Jackie Shay has applied for the Peace Corps and plans to apply for medical school after that.
At UC Merced, she's involved in the University Women of Merced Network, student government, Amnesty International, student tutoring center, a coed pre-health fraternity and she performed in the Vagina Monologues.
At a recent awards ceremony on campus, Vice Chancellor of Student Affairs Jane Lawrence used far fewer words when presenting Shay one of the school's "service to student affairs" awards.
"I don't think I need to introduce Jackie Shay to this crowd," Lawrence said. "Senior. Feminist."
Shay shrugs off the inference that such a statement is an oversimplification of her personality.
"I'm really proud of it," she said. "I'm not shy about it at all. I was embarrassed to be so vocal at first, but then I came into my shoes."
Feminism today, Shay argued, is not just about women. It is about health care, the environment, the economy and making sure that any person of any background is subject to equal rights, she explained.
To that end, Shay cringes when she hears people use the words "retarded" or "gay" as derogatory adjectives.
She has no qualms when asking why someone chose that particular word when speaking.
"I just say that you are actually really hurting people using that word," Shay said. "Usually, they don't say it again."
When she was accepted to UC Mered, Shay had no second thoughts about enrolling -- the school's emphasis on interdisciplinary learning appealed to her eclectic mindset.
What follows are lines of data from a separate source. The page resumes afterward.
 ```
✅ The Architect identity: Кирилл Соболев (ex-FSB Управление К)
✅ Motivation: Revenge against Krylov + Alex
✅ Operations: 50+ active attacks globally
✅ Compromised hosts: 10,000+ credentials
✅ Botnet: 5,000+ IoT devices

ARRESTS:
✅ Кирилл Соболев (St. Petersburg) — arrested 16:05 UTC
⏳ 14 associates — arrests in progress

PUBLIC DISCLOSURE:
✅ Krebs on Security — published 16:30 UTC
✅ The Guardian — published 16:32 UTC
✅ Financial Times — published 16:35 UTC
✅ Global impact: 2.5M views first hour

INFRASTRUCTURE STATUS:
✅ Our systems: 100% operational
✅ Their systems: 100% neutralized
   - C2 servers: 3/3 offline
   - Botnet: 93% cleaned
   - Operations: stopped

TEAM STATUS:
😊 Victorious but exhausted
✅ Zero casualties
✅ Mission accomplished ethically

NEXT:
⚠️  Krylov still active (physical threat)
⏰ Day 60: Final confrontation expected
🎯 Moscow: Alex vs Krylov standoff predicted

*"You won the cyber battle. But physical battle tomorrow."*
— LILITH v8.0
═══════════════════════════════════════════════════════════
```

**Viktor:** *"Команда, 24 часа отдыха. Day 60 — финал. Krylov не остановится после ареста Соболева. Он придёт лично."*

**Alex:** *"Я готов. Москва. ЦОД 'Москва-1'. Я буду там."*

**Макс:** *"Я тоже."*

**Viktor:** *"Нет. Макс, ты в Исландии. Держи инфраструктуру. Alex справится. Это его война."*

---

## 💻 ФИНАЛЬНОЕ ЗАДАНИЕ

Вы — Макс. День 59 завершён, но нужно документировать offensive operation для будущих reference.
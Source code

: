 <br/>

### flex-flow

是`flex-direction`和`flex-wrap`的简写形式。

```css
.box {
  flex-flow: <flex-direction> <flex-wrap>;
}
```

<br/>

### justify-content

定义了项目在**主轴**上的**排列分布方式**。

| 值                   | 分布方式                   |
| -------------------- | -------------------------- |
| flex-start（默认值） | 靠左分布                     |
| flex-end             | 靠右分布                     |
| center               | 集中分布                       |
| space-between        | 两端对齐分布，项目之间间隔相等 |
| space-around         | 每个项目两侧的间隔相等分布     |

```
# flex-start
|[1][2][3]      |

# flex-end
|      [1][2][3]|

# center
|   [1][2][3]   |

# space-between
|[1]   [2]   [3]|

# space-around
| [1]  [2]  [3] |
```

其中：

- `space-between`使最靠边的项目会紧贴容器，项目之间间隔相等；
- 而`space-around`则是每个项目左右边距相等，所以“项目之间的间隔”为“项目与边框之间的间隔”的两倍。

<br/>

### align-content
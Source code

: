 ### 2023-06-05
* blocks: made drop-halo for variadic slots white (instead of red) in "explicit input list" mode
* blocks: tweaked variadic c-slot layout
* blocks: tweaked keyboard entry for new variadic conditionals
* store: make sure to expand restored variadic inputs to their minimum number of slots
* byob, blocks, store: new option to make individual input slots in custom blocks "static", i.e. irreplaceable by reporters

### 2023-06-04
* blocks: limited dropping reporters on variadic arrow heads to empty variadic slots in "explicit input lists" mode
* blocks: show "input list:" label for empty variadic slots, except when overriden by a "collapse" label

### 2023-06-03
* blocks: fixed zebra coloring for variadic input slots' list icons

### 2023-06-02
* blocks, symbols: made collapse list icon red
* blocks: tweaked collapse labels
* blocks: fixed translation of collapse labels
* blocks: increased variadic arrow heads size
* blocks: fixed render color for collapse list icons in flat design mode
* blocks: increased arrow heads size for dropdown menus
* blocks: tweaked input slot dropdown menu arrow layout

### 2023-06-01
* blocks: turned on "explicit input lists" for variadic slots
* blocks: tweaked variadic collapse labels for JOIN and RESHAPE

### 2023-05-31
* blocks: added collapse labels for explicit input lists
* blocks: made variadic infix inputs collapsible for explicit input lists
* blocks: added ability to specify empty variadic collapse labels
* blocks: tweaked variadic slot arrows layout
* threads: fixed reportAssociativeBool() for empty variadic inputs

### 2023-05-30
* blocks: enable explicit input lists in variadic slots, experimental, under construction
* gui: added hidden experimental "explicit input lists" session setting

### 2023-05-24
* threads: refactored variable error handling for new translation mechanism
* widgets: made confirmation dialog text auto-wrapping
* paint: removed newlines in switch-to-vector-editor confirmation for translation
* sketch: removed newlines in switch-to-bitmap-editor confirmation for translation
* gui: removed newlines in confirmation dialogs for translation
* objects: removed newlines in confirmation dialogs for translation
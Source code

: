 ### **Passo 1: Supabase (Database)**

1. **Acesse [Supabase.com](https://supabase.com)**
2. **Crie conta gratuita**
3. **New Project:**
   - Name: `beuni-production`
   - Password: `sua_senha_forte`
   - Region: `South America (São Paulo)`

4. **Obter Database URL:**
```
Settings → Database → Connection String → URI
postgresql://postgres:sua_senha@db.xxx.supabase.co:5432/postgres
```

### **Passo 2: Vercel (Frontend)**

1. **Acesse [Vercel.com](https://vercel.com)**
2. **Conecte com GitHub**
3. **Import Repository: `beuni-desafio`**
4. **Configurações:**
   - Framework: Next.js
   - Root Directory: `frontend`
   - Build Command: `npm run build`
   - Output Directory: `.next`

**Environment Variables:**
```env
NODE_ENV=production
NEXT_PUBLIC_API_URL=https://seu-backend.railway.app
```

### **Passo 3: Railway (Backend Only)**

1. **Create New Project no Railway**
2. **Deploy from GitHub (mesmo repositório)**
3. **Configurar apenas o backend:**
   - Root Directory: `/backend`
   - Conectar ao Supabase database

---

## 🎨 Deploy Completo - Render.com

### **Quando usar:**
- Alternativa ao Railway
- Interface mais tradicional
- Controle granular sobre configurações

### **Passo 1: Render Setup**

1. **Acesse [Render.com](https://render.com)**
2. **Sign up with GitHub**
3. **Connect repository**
While earning her bachelor's degree in biological sciences with an emphasis in molecular and cellular biology, Shay has also dabbled in other areas.
This semester she is enrolled in an astrobiology course taught by professors in biology and astronomy.
"The interdisciplinary classes are just a smarter way to go about learning and research," Shay explained. "It makes learning so much easier and fuller."
Despite her activist tendencies, Shay said she didn't try to stir up a revolt when things didn't go exactly as planned during the campus' first year.
"I was a UC Merced lover the day I got here," Shay said. "I'm basically the biggest fan."
Shay encouraged other students to grin and bear it through the university's "growing pains."
That's how she met Jason Juarez "very quickly after I was hired," he said.
Juarez, the Student Life Coordinator for Intercultural Programs, said Shay basically came to his office, asked who he was and how he was going to have a positive impact on campus.
"She was a little more gentle than that," Juarez said, but that was the gist.
Juarez is the coordinator for intercultural workshops on campus, and he's worked with Shay on a task force to explore creating a cultural center on campus.
"I like to be on top of what the university is doing," Shay said.
Not only did she participate in Juarez' committee, she also checks out all of the long-range development plans and the campus' academic expansion.
Shay also formed a strong bond with the Merced community while she studied at UC Merced.
"Now I consider Merced to be my hometown," she said matter-of-factly. She's from Manhattan Beach in the Los Angeles area.
In town, Shay has volunteered with several organizations including the Valley Crisis Center and the hospital's maternity ward.
Each year the proceeds from "The Vagina Monologues," which Shay helped bring to campus, have been donated to the center.
So far, the University Women of Merced Network has given nearly $8,000.
Valley Crisis Center provides, guidance, legal services and temporary shelter to women in abusive relationships. In the first six months since they opened in July, the center served nearly 500 individuals.
"Sometimes we don't even have time to go out shopping," said Genevieve Bardini, a program manager at Valley Crisis. "Now we have a huge stock to just grab from," thanks to the most recent donation of goods and "womanpower" from Shay's group.
After Shay receives that medical degree, she plans to practice as a gynecologist before turning to public service because very few politicians have a background in medicine or engineering.
"I really want to make sure that our government in the future is well rounded in gender, race and background," Shay said.
On campus, Shay is everywhere. From the signs for various events plastered on windows and walls, to the nagging voice in the back of students' heads to be more sensitive.
She hopes that presence won't fade over time.
"We are going to miss her when she leaves," Lawrence said at the awards dinner. "But she will always be a part of this institution."